Worse, a policy regime based on protection through investment ceilings, reservation, and tax sops has muzzled productivity improvements and bred widespread industrial sickness among small scale enterprises. Merely directing an increase in the quantum of credit-flows to the sector is not going to spur investment. In fact, given the earlier lowering of the investment-ceiling from Rs 3 crore to Rs 1 crore, a larger allocation of subsidised credit will, probably, only increase the non-performing asset load on the banks.

On the Customs duty front, the signals are contradictory. With the peak rate coming down from 45 to 40 per cent, this may not, nominally, be a protectionist budget. But the average rates have gone up due to the rationalisation and the surcharge. So, despite Sinha's assurance that the tariff-rates will be lowered to Asian levels at some unspecified future date, the direction of future Customs duty changes is unclear. That makes investment planning by both foreign and domestic investors more difficult. It also handicaps exports.

UB 98 demonstrated that government spending does not fuel growth-only deficits. But the solution does not lie in slashing public investment. The problem has not been the size of government expenditure; the problem has been the return on government expenditure. UB 99 budgets for a lower growth in Plan outlay, but continues to expect the Public Sector Units (PSUS) to generate 57.50 per cent of these outlays through internal and extra budgetary resources.

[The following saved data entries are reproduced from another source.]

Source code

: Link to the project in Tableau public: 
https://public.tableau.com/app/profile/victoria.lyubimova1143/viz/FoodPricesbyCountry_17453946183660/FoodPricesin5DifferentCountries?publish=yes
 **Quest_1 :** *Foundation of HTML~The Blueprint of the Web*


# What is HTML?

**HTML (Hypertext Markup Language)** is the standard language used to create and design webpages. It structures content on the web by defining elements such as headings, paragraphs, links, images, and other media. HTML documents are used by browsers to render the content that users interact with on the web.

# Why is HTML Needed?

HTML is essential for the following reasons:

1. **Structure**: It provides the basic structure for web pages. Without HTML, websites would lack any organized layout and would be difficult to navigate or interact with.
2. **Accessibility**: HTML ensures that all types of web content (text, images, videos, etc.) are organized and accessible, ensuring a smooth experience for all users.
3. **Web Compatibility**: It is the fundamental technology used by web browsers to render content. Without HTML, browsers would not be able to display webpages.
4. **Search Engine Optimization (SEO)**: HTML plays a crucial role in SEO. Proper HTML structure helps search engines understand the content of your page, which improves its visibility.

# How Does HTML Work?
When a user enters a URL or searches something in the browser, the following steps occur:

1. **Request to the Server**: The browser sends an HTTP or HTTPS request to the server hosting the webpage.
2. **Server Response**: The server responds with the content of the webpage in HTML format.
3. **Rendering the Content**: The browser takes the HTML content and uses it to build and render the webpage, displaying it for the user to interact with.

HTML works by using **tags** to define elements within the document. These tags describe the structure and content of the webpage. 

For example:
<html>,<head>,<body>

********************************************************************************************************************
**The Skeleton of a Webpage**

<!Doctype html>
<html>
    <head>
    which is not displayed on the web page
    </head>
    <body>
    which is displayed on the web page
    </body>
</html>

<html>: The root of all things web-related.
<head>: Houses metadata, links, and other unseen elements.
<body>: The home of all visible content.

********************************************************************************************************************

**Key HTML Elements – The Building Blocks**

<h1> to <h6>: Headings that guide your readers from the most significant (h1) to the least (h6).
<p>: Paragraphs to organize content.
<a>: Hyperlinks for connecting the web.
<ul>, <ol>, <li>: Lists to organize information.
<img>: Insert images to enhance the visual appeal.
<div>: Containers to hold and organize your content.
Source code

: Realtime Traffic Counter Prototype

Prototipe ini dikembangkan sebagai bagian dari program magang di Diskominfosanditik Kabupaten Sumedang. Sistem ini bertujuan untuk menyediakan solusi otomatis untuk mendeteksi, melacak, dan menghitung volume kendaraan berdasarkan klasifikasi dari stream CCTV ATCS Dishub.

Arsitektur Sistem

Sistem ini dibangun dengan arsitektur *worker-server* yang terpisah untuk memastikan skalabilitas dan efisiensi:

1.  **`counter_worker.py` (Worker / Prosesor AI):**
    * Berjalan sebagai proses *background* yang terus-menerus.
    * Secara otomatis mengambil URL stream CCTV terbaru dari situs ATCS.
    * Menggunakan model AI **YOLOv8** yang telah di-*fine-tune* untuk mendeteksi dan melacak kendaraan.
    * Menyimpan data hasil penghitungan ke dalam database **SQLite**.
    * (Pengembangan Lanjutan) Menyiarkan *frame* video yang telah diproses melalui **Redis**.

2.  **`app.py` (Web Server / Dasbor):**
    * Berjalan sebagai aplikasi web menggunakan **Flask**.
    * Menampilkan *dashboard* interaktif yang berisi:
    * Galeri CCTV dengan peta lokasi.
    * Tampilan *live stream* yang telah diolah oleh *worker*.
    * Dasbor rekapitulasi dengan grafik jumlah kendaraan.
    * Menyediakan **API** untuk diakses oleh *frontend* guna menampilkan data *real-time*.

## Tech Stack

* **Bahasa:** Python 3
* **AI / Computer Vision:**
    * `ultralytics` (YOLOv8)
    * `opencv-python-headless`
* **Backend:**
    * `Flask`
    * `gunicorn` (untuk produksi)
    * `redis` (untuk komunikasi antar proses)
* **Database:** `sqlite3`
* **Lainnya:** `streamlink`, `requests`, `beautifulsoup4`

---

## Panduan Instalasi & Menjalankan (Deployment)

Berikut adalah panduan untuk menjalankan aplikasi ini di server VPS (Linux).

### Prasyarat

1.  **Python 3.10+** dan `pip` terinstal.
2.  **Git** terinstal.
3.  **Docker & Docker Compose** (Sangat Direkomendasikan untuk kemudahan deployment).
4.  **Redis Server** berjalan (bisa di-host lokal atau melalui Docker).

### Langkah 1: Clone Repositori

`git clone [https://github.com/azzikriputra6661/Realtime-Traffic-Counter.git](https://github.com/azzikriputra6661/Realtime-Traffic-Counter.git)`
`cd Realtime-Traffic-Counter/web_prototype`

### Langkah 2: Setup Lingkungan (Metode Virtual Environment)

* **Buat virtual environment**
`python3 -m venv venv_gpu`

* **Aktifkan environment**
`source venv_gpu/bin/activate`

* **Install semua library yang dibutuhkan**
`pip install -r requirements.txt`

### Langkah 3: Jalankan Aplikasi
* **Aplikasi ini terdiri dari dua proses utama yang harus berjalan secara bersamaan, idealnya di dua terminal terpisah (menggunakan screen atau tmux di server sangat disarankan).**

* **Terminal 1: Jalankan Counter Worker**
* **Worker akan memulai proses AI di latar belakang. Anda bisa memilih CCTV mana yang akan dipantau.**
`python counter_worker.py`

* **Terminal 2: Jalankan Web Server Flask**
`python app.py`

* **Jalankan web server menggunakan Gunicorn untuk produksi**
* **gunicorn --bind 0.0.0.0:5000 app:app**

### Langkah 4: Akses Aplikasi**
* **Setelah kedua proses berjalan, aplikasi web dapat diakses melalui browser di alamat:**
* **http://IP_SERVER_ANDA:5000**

Unless bureaucratic interference is minimised through a genuine disinvestment programme, the ability of the PSUS to generate these resources will be limited. Sinha has promised that much of the Rs 10,000 crore disinvestment target for 1999-2000 will be raised through strategic sales-as recommended by the Disinvestment Commission-and not by the elaborate maze of share-swaps, buy-backs, and global depository receipts that will help him mop up Rs 9,000 crore by the end of fiscal 1998. If that is the intent, then, surely, he could have speeded up the process by awarding statutory status to the Disinvestment Commission.

The BT Reality Check: The Budget cannot kickstart growth. However, it can provide an enabling environment. The sheer length of the industrial slowdown suggests not just a cyclical downswing, but serious structural rigidities. The only way the Budget can provide sustainable momentum is through bold reforms.

And yet, reforms have been relegated to yet another committee. The omission is intentional. Points out Jairam Ramesh, 44, Secretary, All India Congress Committee's Economic Affairs Department: ''The second generation of reforms will hinge on legislative consensus-not on executive action-and this government has repeatedly demonstrated its inability to craft legislative consensus on economic issues.'' Witness the repeated delays over the Insurance Bill, the Foreign Exchange Management Bill, and the Patents Bill. A minimalist agenda appears achievable. It also lowers expectations.

Irrespective of the Budget, however, the economy may have bottomed out. In fact, there are faint glimmers of a recovery. Non-oil imports are buoyant; exports have risen for the second month in a row albeit over a smaller base; and interest-rates have dropped. A growth-neutral budget will, at best, ensure that we continue to plod along. Unfortunately, the problem with lower expectations is that they tend to be self-fulfilling. That's the one kind of downsizing that the economiser in Sinha could not have had in mind.